• **Brief**: Find all lines with the word "root" in the material, then copy them.

• **Extracted records**:
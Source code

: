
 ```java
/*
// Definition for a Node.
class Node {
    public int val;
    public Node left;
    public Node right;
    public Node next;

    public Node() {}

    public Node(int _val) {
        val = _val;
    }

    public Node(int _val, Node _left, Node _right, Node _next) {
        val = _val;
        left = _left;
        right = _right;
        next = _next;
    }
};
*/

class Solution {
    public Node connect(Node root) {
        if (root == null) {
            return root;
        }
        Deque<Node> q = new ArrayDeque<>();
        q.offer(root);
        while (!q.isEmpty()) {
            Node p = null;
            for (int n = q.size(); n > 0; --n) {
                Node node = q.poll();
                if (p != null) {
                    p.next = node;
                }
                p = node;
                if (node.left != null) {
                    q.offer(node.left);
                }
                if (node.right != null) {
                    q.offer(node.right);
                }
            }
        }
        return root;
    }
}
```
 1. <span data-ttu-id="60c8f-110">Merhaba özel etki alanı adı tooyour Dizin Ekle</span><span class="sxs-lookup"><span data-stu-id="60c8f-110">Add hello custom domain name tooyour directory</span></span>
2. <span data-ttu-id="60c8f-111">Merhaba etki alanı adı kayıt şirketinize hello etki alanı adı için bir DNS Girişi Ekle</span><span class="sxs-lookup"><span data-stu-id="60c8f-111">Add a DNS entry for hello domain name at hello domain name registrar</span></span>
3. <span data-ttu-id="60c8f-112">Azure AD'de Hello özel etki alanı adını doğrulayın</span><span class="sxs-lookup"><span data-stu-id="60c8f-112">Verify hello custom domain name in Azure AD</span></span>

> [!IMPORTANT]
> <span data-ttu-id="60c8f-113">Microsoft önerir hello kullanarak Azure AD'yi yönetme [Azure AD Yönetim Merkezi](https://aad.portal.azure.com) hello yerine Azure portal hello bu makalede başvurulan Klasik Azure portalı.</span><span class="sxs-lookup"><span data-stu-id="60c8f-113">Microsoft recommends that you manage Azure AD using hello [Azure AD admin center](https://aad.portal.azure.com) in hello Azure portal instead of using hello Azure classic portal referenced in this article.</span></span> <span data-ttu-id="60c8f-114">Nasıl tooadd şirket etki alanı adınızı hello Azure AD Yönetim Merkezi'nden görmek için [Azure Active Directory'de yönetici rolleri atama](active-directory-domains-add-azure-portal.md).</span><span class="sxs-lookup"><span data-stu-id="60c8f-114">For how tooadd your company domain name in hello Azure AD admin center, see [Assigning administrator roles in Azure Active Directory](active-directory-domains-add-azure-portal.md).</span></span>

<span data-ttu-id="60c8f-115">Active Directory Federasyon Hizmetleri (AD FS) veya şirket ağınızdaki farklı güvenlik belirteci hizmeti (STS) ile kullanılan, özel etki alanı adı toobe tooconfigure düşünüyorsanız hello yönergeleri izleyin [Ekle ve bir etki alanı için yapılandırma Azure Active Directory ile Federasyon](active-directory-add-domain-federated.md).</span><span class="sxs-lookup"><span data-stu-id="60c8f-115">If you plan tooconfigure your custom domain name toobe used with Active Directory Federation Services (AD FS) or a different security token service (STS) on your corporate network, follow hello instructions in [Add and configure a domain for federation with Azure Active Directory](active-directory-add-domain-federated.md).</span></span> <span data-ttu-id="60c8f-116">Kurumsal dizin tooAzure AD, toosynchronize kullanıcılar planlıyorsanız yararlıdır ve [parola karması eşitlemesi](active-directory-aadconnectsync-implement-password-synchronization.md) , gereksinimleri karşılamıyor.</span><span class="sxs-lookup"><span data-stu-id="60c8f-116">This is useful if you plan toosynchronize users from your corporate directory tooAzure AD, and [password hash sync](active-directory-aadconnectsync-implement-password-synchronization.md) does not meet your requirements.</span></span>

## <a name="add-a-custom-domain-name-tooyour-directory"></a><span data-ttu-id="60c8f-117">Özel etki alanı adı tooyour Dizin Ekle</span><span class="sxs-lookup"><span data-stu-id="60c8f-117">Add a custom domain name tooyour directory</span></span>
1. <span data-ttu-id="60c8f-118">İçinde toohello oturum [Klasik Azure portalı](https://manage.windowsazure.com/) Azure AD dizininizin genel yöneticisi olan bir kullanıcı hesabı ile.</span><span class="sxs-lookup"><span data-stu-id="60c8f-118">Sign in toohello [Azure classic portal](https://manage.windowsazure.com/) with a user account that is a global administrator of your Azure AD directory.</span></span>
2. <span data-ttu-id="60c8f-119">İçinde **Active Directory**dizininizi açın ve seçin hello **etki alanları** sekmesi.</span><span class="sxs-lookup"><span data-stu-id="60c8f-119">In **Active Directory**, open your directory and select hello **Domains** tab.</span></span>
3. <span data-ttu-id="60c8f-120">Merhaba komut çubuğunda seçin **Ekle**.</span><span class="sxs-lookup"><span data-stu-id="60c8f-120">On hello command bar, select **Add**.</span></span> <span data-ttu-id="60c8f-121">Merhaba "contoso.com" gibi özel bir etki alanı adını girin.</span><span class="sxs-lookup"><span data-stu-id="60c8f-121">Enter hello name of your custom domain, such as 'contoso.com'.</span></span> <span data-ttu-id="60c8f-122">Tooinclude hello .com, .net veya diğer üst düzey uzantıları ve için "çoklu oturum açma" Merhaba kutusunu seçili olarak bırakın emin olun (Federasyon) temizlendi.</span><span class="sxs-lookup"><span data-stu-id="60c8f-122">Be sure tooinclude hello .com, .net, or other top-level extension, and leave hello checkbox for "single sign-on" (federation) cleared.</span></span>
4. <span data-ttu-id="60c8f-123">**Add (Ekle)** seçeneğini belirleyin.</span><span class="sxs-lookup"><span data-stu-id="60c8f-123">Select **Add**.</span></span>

• **Solved exercise**:
    public Node connect(Node root) {
        if (root == null) {
            return root;
        q.offer(root);
        return root;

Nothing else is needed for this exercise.